▸ WORK ITEM
The answer must be every line from the entries below that includes "Meeting".
=== Begin Enclosure ===
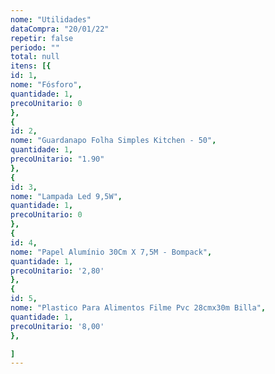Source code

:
 ```yaml
---
nome: "Utilidades"
dataCompra: "20/01/22"
repetir: false
periodo: ""
total: null
itens: [{
id: 1,
nome: "Fósforo",
quantidade: 1,
precoUnitario: 0
},
{
id: 2,
nome: "Guardanapo Folha Simples Kitchen - 50",
quantidade: 1,
precoUnitario: "1.90"
},
{
id: 3,
nome: "Lampada Led 9,5W",
quantidade: 1,
precoUnitario: 0
},
{
id: 4,
nome: "Papel Alumínio 30Cm X 7,5M - Bompack",
quantidade: 1,
precoUnitario: '2,80'
},
{
id: 5,
nome: "Plastico Para Alimentos Filme Pvc 28cmx30m Billa",
quantidade: 1,
precoUnitario: '8,00'
},

]
---
```

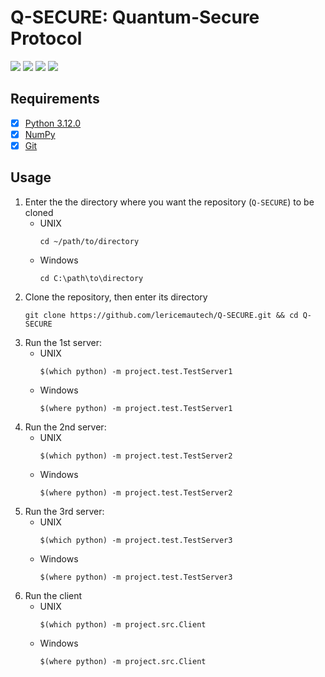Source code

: # Q-SECURE: Quantum-Secure Protocol
![](https://img.shields.io/static/v1?label=Language&style=flat&message=Python+3.12.0&logo=python&color=c7a228&labelColor=393939&logoColor=c7a228)
![](https://img.shields.io/static/v1?label=Package&style=flat&message=NumPy&logo=numpy&color=4d707b&labelColor=393939&logoColor=4d707b)
![](https://img.shields.io/static/v1?label=Version+Control&style=flat&message=Git&logo=git&color=f05032&labelColor=393939&logoColor=f05032)
![](https://img.shields.io/static/v1?label=IDE&style=flat&message=Visual+Studio+Code&logo=visual+studio+code&color=007acc&labelColor=393939&logoColor=007acc)

## Requirements
- [x] [Python 3.12.0](https://www.python.org/downloads)
- [x] [NumPy](https://numpy.org/install)
- [x] [Git](https://git-scm.com/downloads)

## Usage
1. Enter the the directory where you want the repository (`Q-SECURE`) to be cloned
    * UNIX
        ```
        cd ~/path/to/directory
        ```
    * Windows
        ```
        cd C:\path\to\directory
        ```
2. Clone the repository, then enter its directory
    ```
    git clone https://github.com/lericemautech/Q-SECURE.git && cd Q-SECURE
    ```
3. Run the 1st server:
    * UNIX
        ```
        $(which python) -m project.test.TestServer1
        ```
    * Windows
        ```
        $(where python) -m project.test.TestServer1
        ```
4. Run the 2nd server:
    * UNIX
        ```
        $(which python) -m project.test.TestServer2
        ```
    * Windows
        ```
        $(where python) -m project.test.TestServer2
        ```
5. Run the 3rd server:
    * UNIX
        ```
        $(which python) -m project.test.TestServer3
        ```
    * Windows
        ```
        $(where python) -m project.test.TestServer3
        ```
6. Run the client
    * UNIX
        ```
        $(which python) -m project.src.Client
        ```
    * Windows
        ```
        $(where python) -m project.src.Client
        ```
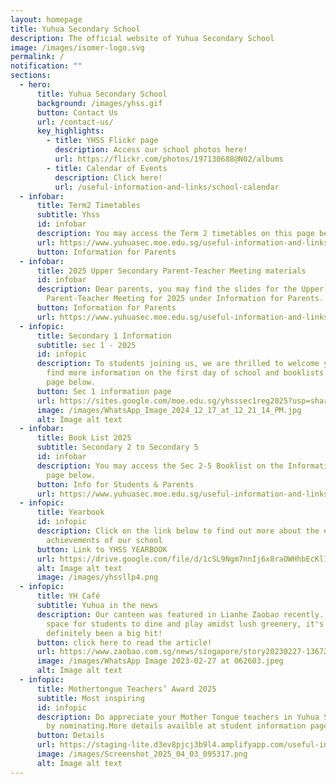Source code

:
 ```yaml
---
layout: homepage
title: Yuhua Secondary School
description: The official website of Yuhua Secondary School
image: /images/isomer-logo.svg
permalink: /
notification: ""
sections:
  - hero:
      title: Yuhua Secondary School
      background: /images/yhss.gif
      button: Contact Us
      url: /contact-us/
      key_highlights:
        - title: YHSS Flickr page
          description: Access our school photos here!
          url: https://flickr.com/photos/197130688@N02/albums
        - title: Calendar of Events
          description: Click here!
          url: /useful-information-and-links/school-calendar
  - infobar:
      title: Term2 Timetables
      subtitle: Yhss
      id: infobar
      description: You may access the Term 2 timetables on this page below.
      url: https://www.yuhuasec.moe.edu.sg/useful-information-and-links/information-for-parents/
      button: Information for Parents
  - infobar:
      title: 2025 Upper Secondary Parent-Teacher Meeting materials
      id: infobar
      description: Dear parents, you may find the slides for the Upper Secondary
        Parent-Teacher Meeting for 2025 under Information for Parents.
      button: Information for Parents
      url: https://www.yuhuasec.moe.edu.sg/useful-information-and-links/information-for-parents/
  - infopic:
      title: Secondary 1 Information
      subtitle: sec 1 - 2025
      id: infopic
      description: To students joining us, we are thrilled to welcome you! You can
        find more information on the first day of school and booklists on the
        page below.
      button: Sec 1 information page
      url: https://sites.google.com/moe.edu.sg/yhsssec1reg2025?usp=sharing
      image: /images/WhatsApp_Image_2024_12_17_at_12_21_14_PM.jpg
      alt: Image alt text
  - infobar:
      title: Book List 2025
      subtitle: Secondary 2 to Secondary 5
      id: infobar
      description: You may access the Sec 2-5 Booklist on the Information for Parents
        page below.
      button: Info for Students & Parents
      url: https://www.yuhuasec.moe.edu.sg/useful-information-and-links/information-for-parents/
  - infopic:
      title: Yearbook
      id: infopic
      description: Click on the link below to find out more about the events and
        achievements of our school
      button: Link to YHSS YEARBOOK
      url: https://drive.google.com/file/d/1cSL9Ngm7nnIj6x8raOWHhbEcKl163s6Z/view?usp=drive_web
      alt: Image alt text
      image: /images/yhssllp4.png
  - infopic:
      title: YH Café
      subtitle: Yuhua in the news
      description: Our canteen was featured in Lianhe Zaobao recently. An inviting
        space for students to dine and play amidst lush greenery, it's
        definitely been a big hit!
      button: click here to read the article!
      url: https://www.zaobao.com.sg/news/singapore/story20230227-1367207
      image: /images/WhatsApp Image 2023-02-27 at 062603.jpeg
      alt: Image alt text
  - infopic:
      title: Mothertongue Teachers’ Award 2025
      subtitle: Most inspiring
      id: infopic
      description: Do appreciate your Mother Tongue teachers in Yuhua Secondary School
        by nominating.More details availble at student information page
      button: Details
      url: https://staging-lite.d3ev8pjcj3b9l4.amplifyapp.com/useful-information-and-links/information-for-students/
      image: /images/Screenshot_2025_04_03_095317.png
      alt: Image alt text
---
```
=== End Enclosure ===
▸ FINISHED TASK
      title: 2025 Upper Secondary Parent-Teacher Meeting materials
        Parent-Teacher Meeting for 2025 under Information for Parents.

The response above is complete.